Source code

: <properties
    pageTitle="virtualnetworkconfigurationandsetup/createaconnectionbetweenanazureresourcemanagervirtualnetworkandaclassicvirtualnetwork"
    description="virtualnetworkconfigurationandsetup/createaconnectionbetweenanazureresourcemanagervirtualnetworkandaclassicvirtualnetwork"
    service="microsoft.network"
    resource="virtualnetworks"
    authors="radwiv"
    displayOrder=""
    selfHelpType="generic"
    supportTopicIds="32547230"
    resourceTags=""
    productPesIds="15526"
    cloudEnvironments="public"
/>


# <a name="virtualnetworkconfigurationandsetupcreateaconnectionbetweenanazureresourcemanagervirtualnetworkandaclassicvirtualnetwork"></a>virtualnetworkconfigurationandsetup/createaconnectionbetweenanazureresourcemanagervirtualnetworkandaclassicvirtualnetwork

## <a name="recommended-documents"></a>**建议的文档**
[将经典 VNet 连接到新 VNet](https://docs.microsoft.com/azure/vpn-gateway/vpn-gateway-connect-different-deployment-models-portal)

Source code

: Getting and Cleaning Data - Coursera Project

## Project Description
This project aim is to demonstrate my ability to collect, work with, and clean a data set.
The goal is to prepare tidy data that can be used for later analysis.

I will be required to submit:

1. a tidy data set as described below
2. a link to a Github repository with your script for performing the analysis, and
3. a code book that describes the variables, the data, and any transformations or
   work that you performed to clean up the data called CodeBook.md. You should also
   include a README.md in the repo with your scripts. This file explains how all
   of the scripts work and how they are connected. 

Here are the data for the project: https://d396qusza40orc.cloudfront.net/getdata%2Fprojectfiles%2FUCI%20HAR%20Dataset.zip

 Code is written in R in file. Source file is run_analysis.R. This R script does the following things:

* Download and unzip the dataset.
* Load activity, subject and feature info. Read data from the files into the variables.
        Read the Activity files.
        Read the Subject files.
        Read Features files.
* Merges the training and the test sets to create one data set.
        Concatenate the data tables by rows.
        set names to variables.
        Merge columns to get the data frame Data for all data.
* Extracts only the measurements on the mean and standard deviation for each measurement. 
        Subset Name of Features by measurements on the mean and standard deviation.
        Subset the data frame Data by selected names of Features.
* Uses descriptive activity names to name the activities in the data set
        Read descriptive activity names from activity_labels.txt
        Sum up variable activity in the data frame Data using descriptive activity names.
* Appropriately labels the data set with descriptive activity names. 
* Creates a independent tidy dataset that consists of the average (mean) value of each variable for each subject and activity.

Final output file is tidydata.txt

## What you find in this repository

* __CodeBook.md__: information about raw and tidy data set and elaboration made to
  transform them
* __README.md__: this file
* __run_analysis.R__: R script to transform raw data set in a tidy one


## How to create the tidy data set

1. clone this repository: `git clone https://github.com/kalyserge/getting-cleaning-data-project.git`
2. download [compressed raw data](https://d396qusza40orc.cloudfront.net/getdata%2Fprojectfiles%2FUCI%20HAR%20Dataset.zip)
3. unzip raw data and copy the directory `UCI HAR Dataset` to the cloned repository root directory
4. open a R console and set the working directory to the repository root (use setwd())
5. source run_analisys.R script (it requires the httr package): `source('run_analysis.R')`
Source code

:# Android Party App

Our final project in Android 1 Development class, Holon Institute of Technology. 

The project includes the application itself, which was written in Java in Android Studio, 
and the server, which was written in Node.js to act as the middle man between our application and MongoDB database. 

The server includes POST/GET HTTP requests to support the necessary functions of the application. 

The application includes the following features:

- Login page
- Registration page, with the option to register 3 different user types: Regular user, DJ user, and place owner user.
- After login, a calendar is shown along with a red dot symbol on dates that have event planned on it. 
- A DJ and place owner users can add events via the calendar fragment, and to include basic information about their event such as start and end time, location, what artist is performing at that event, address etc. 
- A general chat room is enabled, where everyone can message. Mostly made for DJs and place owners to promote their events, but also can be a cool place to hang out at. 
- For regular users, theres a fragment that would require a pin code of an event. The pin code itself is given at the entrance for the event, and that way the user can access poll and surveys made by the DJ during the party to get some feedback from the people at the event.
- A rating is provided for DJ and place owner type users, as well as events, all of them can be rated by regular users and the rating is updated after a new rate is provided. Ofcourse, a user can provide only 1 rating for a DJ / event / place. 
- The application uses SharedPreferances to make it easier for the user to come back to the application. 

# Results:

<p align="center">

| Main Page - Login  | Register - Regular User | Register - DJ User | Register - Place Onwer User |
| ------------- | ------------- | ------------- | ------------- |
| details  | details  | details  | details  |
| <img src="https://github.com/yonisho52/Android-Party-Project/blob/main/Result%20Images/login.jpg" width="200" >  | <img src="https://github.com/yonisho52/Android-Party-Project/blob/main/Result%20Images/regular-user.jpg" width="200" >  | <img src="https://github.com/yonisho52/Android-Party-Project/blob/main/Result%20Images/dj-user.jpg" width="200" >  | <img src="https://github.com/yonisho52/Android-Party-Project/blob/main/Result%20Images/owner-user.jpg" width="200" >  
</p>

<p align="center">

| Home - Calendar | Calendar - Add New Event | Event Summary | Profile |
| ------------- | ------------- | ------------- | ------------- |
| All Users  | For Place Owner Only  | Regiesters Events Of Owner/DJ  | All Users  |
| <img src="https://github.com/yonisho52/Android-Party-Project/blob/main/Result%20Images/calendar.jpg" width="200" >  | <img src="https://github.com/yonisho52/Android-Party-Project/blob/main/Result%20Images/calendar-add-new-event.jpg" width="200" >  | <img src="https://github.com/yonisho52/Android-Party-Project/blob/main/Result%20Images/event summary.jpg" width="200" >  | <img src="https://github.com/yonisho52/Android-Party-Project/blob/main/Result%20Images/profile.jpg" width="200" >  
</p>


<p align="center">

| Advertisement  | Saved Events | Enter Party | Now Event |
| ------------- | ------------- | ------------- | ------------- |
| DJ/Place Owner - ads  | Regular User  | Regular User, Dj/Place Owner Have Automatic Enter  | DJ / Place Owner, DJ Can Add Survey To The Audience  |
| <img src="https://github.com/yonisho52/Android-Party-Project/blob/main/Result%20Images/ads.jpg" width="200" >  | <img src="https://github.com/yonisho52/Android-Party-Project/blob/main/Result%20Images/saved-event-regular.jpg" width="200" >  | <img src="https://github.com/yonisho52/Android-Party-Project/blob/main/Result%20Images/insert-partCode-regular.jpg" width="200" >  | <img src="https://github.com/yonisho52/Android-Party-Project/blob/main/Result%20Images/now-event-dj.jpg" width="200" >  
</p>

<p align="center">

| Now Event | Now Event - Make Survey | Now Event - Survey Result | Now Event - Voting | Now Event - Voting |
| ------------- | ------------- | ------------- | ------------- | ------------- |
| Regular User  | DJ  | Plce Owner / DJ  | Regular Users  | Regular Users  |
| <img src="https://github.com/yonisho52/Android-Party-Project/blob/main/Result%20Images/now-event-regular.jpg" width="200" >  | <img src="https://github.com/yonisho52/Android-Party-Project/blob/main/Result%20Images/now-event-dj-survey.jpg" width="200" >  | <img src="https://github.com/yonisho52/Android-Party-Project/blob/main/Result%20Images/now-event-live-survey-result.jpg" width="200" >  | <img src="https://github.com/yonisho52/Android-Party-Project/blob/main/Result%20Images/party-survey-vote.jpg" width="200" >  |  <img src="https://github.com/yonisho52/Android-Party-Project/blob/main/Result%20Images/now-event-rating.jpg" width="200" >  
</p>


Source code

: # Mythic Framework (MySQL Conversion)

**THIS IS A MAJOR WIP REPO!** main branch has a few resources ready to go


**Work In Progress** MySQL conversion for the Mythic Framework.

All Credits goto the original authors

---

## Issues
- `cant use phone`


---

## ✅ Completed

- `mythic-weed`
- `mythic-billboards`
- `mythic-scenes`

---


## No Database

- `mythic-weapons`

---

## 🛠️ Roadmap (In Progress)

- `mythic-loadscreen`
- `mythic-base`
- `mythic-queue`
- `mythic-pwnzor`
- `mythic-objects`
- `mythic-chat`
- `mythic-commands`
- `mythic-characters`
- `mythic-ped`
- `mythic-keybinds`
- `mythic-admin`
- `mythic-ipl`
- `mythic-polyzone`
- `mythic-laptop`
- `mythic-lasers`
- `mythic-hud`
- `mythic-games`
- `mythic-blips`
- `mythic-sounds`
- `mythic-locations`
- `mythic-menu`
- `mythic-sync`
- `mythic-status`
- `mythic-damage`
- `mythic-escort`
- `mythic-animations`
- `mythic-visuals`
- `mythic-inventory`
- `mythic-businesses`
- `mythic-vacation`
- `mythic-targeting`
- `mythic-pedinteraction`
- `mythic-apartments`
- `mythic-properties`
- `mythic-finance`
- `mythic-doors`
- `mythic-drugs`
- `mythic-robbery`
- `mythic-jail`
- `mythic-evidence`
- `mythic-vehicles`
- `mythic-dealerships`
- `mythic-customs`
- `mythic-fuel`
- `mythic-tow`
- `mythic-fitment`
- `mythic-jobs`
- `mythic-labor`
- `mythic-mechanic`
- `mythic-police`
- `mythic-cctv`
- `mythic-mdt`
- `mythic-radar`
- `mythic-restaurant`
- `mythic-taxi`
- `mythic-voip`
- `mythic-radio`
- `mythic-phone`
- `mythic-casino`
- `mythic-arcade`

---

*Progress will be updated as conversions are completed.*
# # # # #
**TASK**
Filter the entries down to the lines that include the string "createaconnectionbetweenanazureresourcemanagervirtualnetworkandaclassicvirtualnetwork".

**RESPONSE TO THE EXERCISE**
    pageTitle="virtualnetworkconfigurationandsetup/createaconnectionbetweenanazureresourcemanagervirtualnetworkandaclassicvirtualnetwork"
    description="virtualnetworkconfigurationandsetup/createaconnectionbetweenanazureresourcemanagervirtualnetworkandaclassicvirtualnetwork"
# <a name="virtualnetworkconfigurationandsetupcreateaconnectionbetweenanazureresourcemanagervirtualnetworkandaclassicvirtualnetwork"></a>virtualnetworkconfigurationandsetup/createaconnectionbetweenanazureresourcemanagervirtualnetworkandaclassicvirtualnetwork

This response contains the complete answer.